We assist our clients with identifying threats and risks, and reduce their potential impact through:
- understanding our clients’ key business operations
- developing a comprehensive threat and risk assessment
- devising mitigation strategies or other contingencies to ensure as near as possible normal business is quickly resumed.
We have extensive experience and expertise in helping our clients to assess their operations, and devise effective and economically optimal BCP, including an important element known as Disaster Recovery Planning (DRP), more usually meant to apply to planning for the recovery of an organisation’s ICT systems following a major failure.
With the support of senior management, and using the detailed operational knowledge and experience of staff, we work with our clients through a staged process:
- We develop a deep understanding of the key operations and processes through which the organisation meets its objectives, and serves its customers. This is followed by an examination of the causes and effects of disruptions, and assessing the risk of each – an important factor here is the time criticality of the loss of one or several processes, and when normal or replacement services are implemented.
- We identify available strategies and contingencies for mitigation of or response to the impacts of service affecting incidents. Detailed cost benefit analyses will be used as part of a systematic options appraisal, all of which must accord with the organisation’s appetite for risk and the nature of their business or the markets they serve.
- We develop the BCP, which must be an action document that drives activity. The plan must be tested to ensure it is robust and resilient, against the full range of envisaged scenarios. There may be iteration between this and previous stages to arrive at the optimal solution.

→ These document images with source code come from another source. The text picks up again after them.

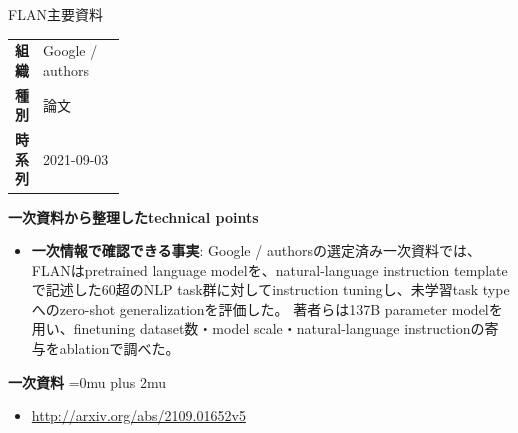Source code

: \begin{technicalnote}{FLAN}{主要資料}
\begingroup
\begin{tabularx}{\linewidth}{@{}>{\bfseries}p{0.22\linewidth}X@{}}
組織 & Google / authors \\
種別 & 論文 \\
時系列 & 2021-09-03 \\
\end{tabularx}
\smallskip
{\bfseries 一次資料から整理したtechnical points}
\begin{itemize}[leftmargin=1.5em,itemsep=0.35em]
\item \textbf{一次情報で確認できる事実}: Google / authorsの選定済み一次資料では、FLANはpretrained language modelを、natural-language instruction templateで記述した60超のNLP task群に対してinstruction tuningし、未学習task typeへのzero-shot generalizationを評価した。 著者らは137B parameter modelを用い、finetuning dataset数・model scale・natural-language instructionの寄与をablationで調べた。
\end{itemize}
\begin{minipage}{\linewidth}
\begin{samepage}
{\bfseries 一次資料}
\begingroup\sloppy
\Urlmuskip=0mu plus 2mu\relax
\begin{itemize}[leftmargin=1.5em,itemsep=0.25em]
\item {\scriptsize\url{http://arxiv.org/abs/2109.01652v5}}
\end{itemize}
\endgroup
\end{samepage}
\end{minipage}
\endgroup
\end{technicalnote}
\medskip

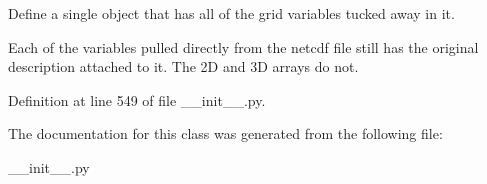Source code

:Define a single object that has all of the grid variables tucked away in it. 

Each of the variables pulled directly from the netcdf file still has the original description attached to it. The 2\+D and 3\+D arrays do not. 

Definition at line 549 of file \+\_\+\+\_\+init\+\_\+\+\_\+.\+py.



The documentation for this class was generated from the following file\+:\begin{DoxyCompactItemize}
\item 
\+\_\+\+\_\+init\+\_\+\+\_\+.\+py\end{DoxyCompactItemize}
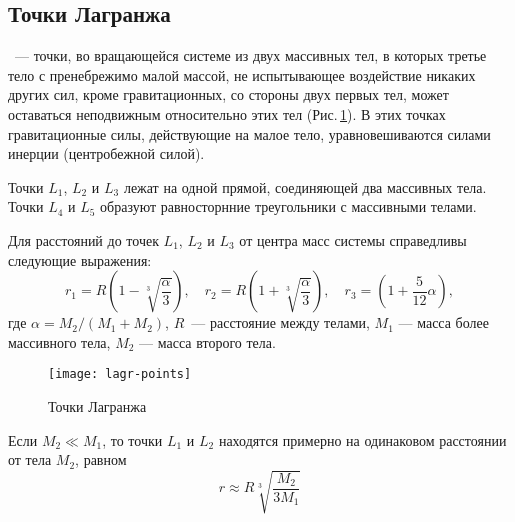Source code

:\subsection{Точки Лагранжа}

~--- точки, во вращающейся системе из двух
массивных тел, в которых третье тело с пренебрежимо 
малой массой, не испытывающее воздействие никаких 
других сил, кроме гравитационных, со стороны двух 
первых тел, может оставаться неподвижным относительно 
этих тел (Рис.\,\ref{pic:lagr-points}). В этих точках гравитационные силы, 
действующие на малое тело, уравновешиваются силами инерции (центробежной силой).

Точки $L_1$, $L_2$ и $L_3$ лежат на одной прямой, 
соединяющей два массивных тела. Точки $L_4$ и $L_5$ 
образуют равносторнние треугольники с массивными 
телами.

Для расстояний до точек $L_1$, $L_2$ и $L_3$ от 
центра масс системы справедливы следующие выражения:
\begin{equation}r_1=R\left(1-\sqrt[3]{\frac{\alpha}
{3}}\right), \quad r_2=R\left(1+\sqrt[3]{\frac{\alpha}
{3}}\right), \quad r_3=\left(1+\frac{5}{12}\alpha\right),
\end{equation}
где $\alpha=M_2 / (M_1 + M_2)$, $R$~--- расстояние между 
телами, $M_1$ --- масса более массивного тела, $M_2$
 --- масса второго тела.
\begin{figure}[h!]
\centering
\texttt{[image: lagr-points]}
\caption{Точки Лагранжа}\label{pic:lagr-points}
\end{figure}

Если $M_2 \ll M_1$, то точки $L_1$ и $L_2$ находятся 
примерно на одинаковом расстоянии от тела $M_2$, равном
\begin{equation}
r\approx R\sqrt[3]{\frac{M_2}{3M_1}}
\end{equation}
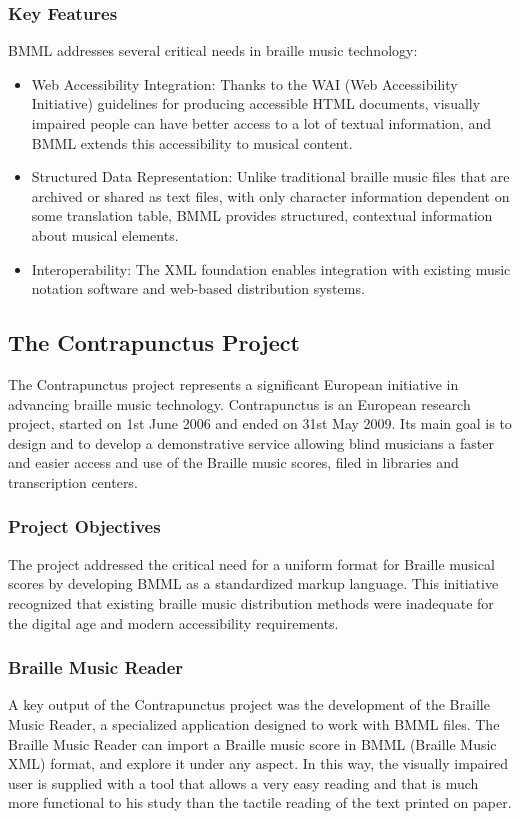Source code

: \subsubsection{Key Features}
BMML addresses several critical needs in braille music technology:
\begin{itemize}
    \item Web Accessibility Integration: Thanks to the WAI (Web Accessibility Initiative) guidelines for producing accessible HTML documents, visually impaired people can have better access to a lot of textual information, and BMML extends this accessibility to musical content.
    \item Structured Data Representation: Unlike traditional braille music files that are archived or shared as text files, with only character information dependent on some translation table, BMML provides structured, contextual information about musical elements.
    \item Interoperability: The XML foundation enables integration with existing music notation software and web-based distribution systems.
\end{itemize}

\subsection{The Contrapunctus Project}

The Contrapunctus project represents a significant European initiative in advancing braille music technology. Contrapunctus is an European research project, started on 1st June 2006 and ended on 31st May 2009. Its main goal is to design and to develop a demonstrative service allowing blind musicians a faster and easier access and use of the Braille music scores, filed in libraries and transcription centers.

\subsubsection{Project Objectives}
The project addressed the critical need for a uniform format for Braille musical scores by developing BMML as a standardized markup language. This initiative recognized that existing braille music distribution methods were inadequate for the digital age and modern accessibility requirements.

\subsubsection{Braille Music Reader}
A key output of the Contrapunctus project was the development of the Braille Music Reader, a specialized application designed to work with BMML files. The Braille Music Reader can import a Braille music score in BMML (Braille Music XML) format, and explore it under any aspect. In this way, the visually impaired user is supplied with a tool that allows a very easy reading and that is much more functional to his study than the tactile reading of the text printed on paper.

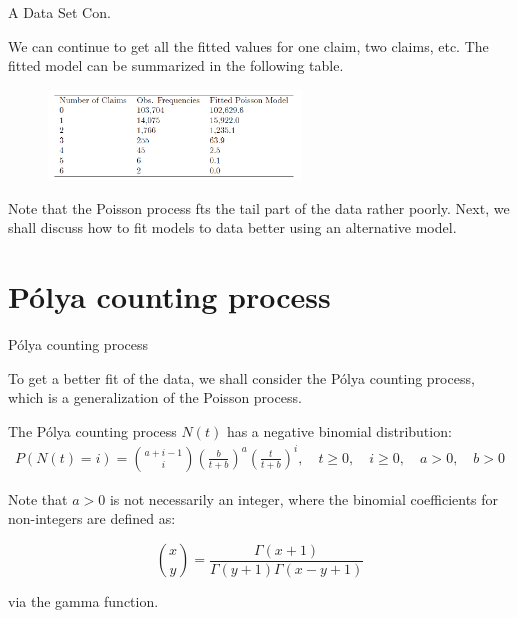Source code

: \documentclass{beamer}
\begin{document}
\begin{frame}{A Data Set Con.}


    {\footnotesize \footnotesize
    \par We can continue to get all the fitted values for one claim, two claims, 
    etc. The fitted model can be summarized in the following table.
    \begin{figure}
    \centering
    \includegraphics[width=0.6\textwidth]{2025-09-08 155325}
    \end{figure}
    \par Note that the Poisson process fts the tail part of the data rather poorly.
    Next, we shall discuss how to fit models to data better using an alternative
    model.
    }
    
\end{frame}

\section{Pólya counting process}
\begin{frame}{Pólya counting process}

    {\footnotesize \footnotesize
    \par To get a better fit of the data, we shall consider the Pólya counting process,
    which is a generalization of the Poisson process.
    \vspace{1em}

    \par The Pólya counting process $N(t)$ has a negative binomial distribution:
    \begin{align*}
        P(N(t) = i) = \binom{a + i - 1}{i}
         \left( \frac{b}{t + b} \right)^a \left( \frac{t}{t + b} \right)^i, 
         \quad t \geq 0, \quad i \geq 0, \quad a > 0, \quad b > 0
    \end{align*}
    \par Note that \( a > 0 \) is not necessarily an integer, where the binomial coefficients for non-integers are defined as:

    \[
    \binom{x}{y} = \frac{\Gamma(x + 1)}{\Gamma(y + 1)\Gamma(x - y + 1)}
    \]

    \par via the gamma function.

        }
\end{frame}
\end{document}
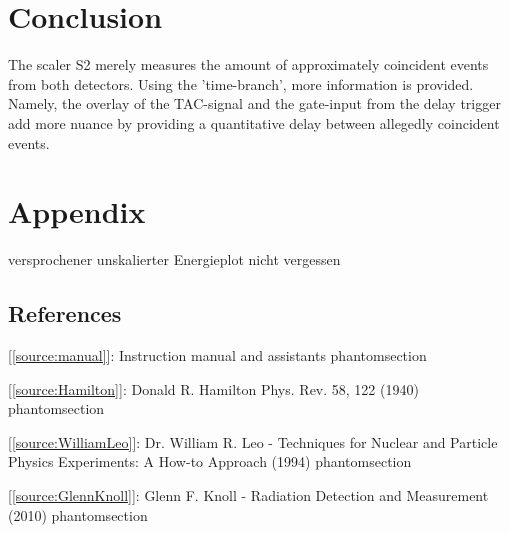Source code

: \documentclass[a4paper,parskip,11pt, DIV12]{scrreprt}
\makeatletter
\newcommand{\labeltext}[2]{%
  \@bsphack
  \csname phantomsection\endcsname %
  \def\@currentlabel{#1}{\label{#2}}%
  \@esphack
}
\makeatother
\begin{document}
\chapter{Conclusion}

The scaler S2 merely measures the amount of approximately coincident events from both detectors. Using the 'time-branch', more information is provided. Namely, the overlay of the TAC-signal and the gate-input from the delay trigger add more nuance by providing a quantitative delay between allegedly coincident events.

\chapter{Appendix}

versprochener unskalierter Energieplot nicht vergessen

\section{References}

[\ref{source:manual}]: Instruction manual and assistants \labeltext{1}{source:manual}

[\ref{source:Hamilton}]: Donald R. Hamilton Phys. Rev. 58, 122 (1940) \labeltext{2}{source:Hamilton}

[\ref{source:WilliamLeo}]: Dr. William R. Leo - Techniques for Nuclear and Particle Physics Experiments: A How-to Approach (1994)\labeltext{3}{source:WilliamLeo}

[\ref{source:GlennKnoll}]: Glenn F. Knoll - Radiation Detection and Measurement (2010) \labeltext{4}{source:GlennKnoll}










\end{document}
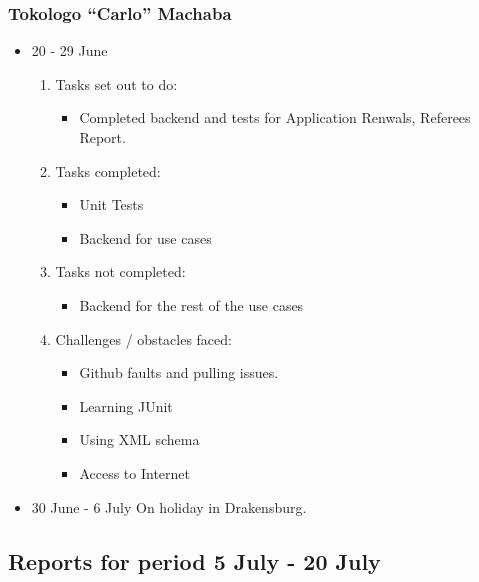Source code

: \subsubsection{Tokologo “Carlo” Machaba}
\begin{itemize}
	\item 20 - 29 June
	\begin{enumerate}
	\item Tasks set out to do:
	\begin{itemize}
		\item Completed backend and tests for Application Renwals, Referees Report.
	\end{itemize}
	\item Tasks completed:
	\begin{itemize}
		\item Unit Tests
		\item Backend for use cases
	\end{itemize}
	\item Tasks not completed:
	\begin{itemize}
		\item Backend for the rest of the use cases
	\end{itemize}	
	\item Challenges / obstacles faced:
	\begin{itemize}
		\item Github faults and pulling issues.
		\item Learning JUnit 
		\item Using XML schema
		\item Access to Internet
	\end{itemize}
	\end{enumerate}
	\item 30 June - 6 July On holiday in Drakensburg.	 
\end{itemize}



\subsection{Reports for period 5 July - 20 July}
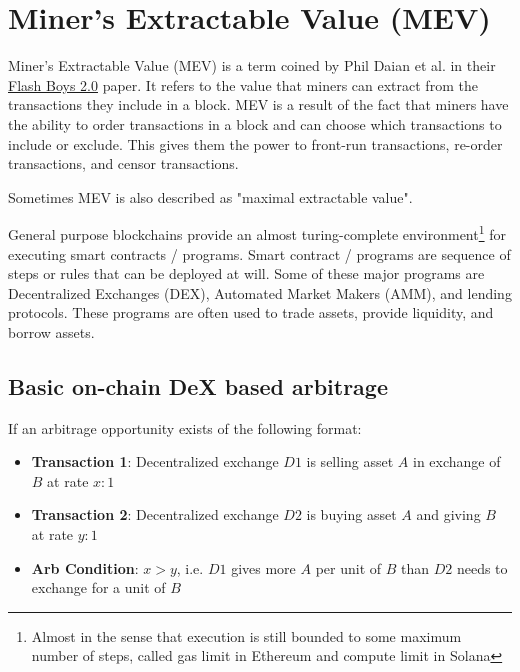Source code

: \section{Miner's Extractable Value (MEV)}
Miner's Extractable Value (MEV) is a term coined by Phil Daian et al. in their \href{https://arxiv.org/pdf/1904.05234}{Flash Boys 2.0} paper. It refers to the value that miners can extract from the transactions they include in a block. MEV is a result of the fact that miners have the ability to order transactions in a block and can choose which transactions to include or exclude. This gives them the power to front-run transactions, re-order transactions, and censor transactions. 

Sometimes MEV is also described as "maximal extractable value".

General purpose blockchains provide an almost turing-complete environment\footnote{Almost in the sense that execution is still bounded to some maximum number of steps, called gas limit in Ethereum and compute limit in Solana} for executing smart contracts / programs. Smart contract / programs are sequence of steps or rules that can be deployed at will. Some of these major programs are Decentralized Exchanges (DEX), Automated Market Makers (AMM), and lending protocols. These programs are often used to trade assets, provide liquidity, and borrow assets.

\subsection{Basic on-chain DeX based arbitrage}

If an arbitrage opportunity exists of the following format:
\begin{itemize}
    \item \textbf{Transaction 1}: Decentralized exchange $D1$ is selling asset $A$ in exchange of $B$ at rate $x:1$
    \item \textbf{Transaction 2}: Decentralized exchange $D2$ is buying asset $A$ and giving $B$ at rate $y:1$
    \item \textbf{Arb Condition}: $x > y$, i.e. $D1$ gives more $A$ per unit of $B$ than $D2$ needs to exchange for a unit of $B$
\end{itemize}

- Once the planning is in place, organisational climate and culture change needs to ensure that BCP becomes an integral part of daily operations – this includes gaining senior management buy-in and support as well as establishing training for staff and ensuring BCP change impacts are embedded into future projects.
- With a plan in place there must be regular testing, review and maintenance updates of the plan to counter changes in technology, legislation or other business environment aspects. Periodic review and testing is crucial here to ensure any response is appropriate and at the very least adequate.